Here are some facts about the IRS system

  • boys on St. Paul's steps 1St. Paul's hockey team - with names of playersBand members sign on to new St. Paul's
  • By the time the Canadian system of federally-funded Indian Residential Schools was established in 1883 — 16 years after Confederation —  there were already 19 residential schools for Indigenous children operating in Canada, those schools having been established and run by various Christian denominations (primarily Roman Catholic, Church of England, and Presbyterian).
  • Sir John A. MacDonald, Canada’s first Prime Minister and arguably a key figure in the creation of the new nation, was in favour of residential schools for Indigenous children, but when his government created the IRS (Indian Residential School) system, enrolment was voluntary. Attendance at some sort of school – day, residential or provincial) did not become mandatory for Indigenous children until 1920, long after provincial governments had made school attendance for non-Indigenous children of a certain age compulsory.
  • While the Indian Act spelled out a punishment for failure to attend (a fine of $10 or two weeks in jail), the Act permitted students to remain at home when there was a good reason. There is very little evidence of Indigenous families facing this punishment during the IRS period.

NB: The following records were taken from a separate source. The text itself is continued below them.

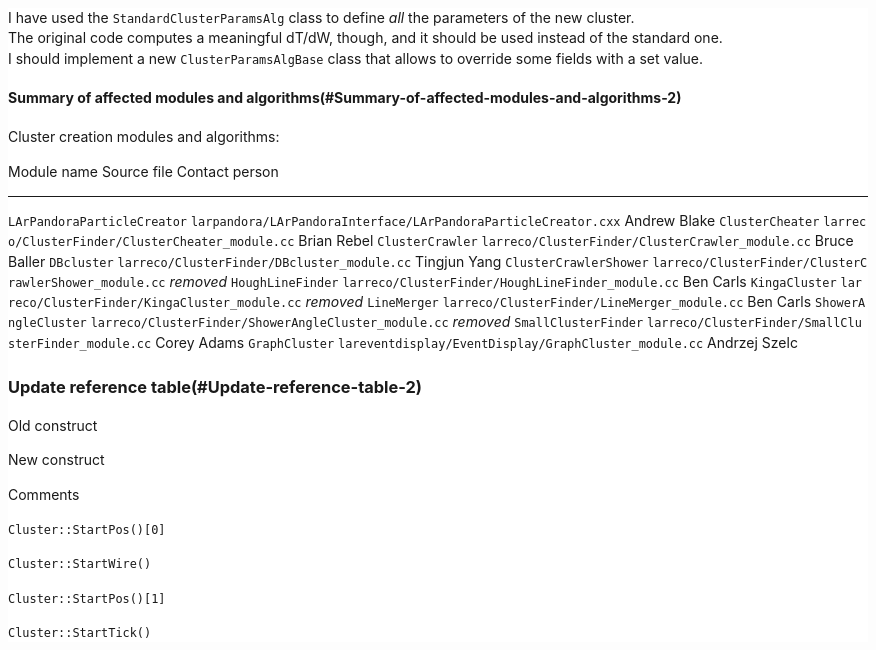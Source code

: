 I have used the `StandardClusterParamsAlg` class to define *all* the parameters of the new cluster.\
The original code computes a meaningful dT/dW, though, and it should be used instead of the standard one.\
I should implement a new `ClusterParamsAlgBase` class that allows to override some fields with a set value.

#### Summary of affected modules and algorithms(#Summary-of-affected-modules-and-algorithms-2)

Cluster creation modules and algorithms:

  Module name                   Source file                                                      Contact person
  ----------------------------- ---------------------------------------------------------------- ----------------
  `LArPandoraParticleCreator`   `larpandora/LArPandoraInterface/LArPandoraParticleCreator.cxx`   Andrew Blake
  `ClusterCheater`              `larreco/ClusterFinder/ClusterCheater_module.cc`                 Brian Rebel
  `ClusterCrawler`              `larreco/ClusterFinder/ClusterCrawler_module.cc`                 Bruce Baller
  `DBcluster`                   `larreco/ClusterFinder/DBcluster_module.cc`                      Tingjun Yang
  `ClusterCrawlerShower`        `larreco/ClusterFinder/ClusterCrawlerShower_module.cc`           *removed*
  `HoughLineFinder`             `larreco/ClusterFinder/HoughLineFinder_module.cc`                Ben Carls
  `KingaCluster`                `larreco/ClusterFinder/KingaCluster_module.cc`                   *removed*
  `LineMerger`                  `larreco/ClusterFinder/LineMerger_module.cc`                     Ben Carls
  `ShowerAngleCluster`          `larreco/ClusterFinder/ShowerAngleCluster_module.cc`             *removed*
  `SmallClusterFinder`          `larreco/ClusterFinder/SmallClusterFinder_module.cc`             Corey Adams
  `GraphCluster`                `lareventdisplay/EventDisplay/GraphCluster_module.cc`            Andrzej Szelc

### Update reference table(#Update-reference-table-2)

Old construct

New construct

Comments

`Cluster::StartPos()[0]`

`Cluster::StartWire()`

`Cluster::StartPos()[1]`

`Cluster::StartTick()`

  • The motivation behind the creation of the Indian residential school system — a network of schools primarily funded by Ottawa and administered by “the Churches” — appears to have been a mixture of Victorian benevolence (as many Aboriginal children were living in conditions of deprivation and ill health), practical considerations (how to provide education to native children living in small, remote communities), and a belief that assimilation of Indigenous people into the general population was the best way to (a) help them survive and even thrive, and (b) eventually reduce the drain on federal coffers that financial support for Indigenous communities represented.  (Public statements and correspondence from Indian Affairs officials reveal a belief that removing native children from their home communities (and culture) and giving them a form of the education that non-Aboriginal children received would eventually transform the native population into Canadians “like the rest of us” and thus eliminate the need for an Indian Affairs Department.)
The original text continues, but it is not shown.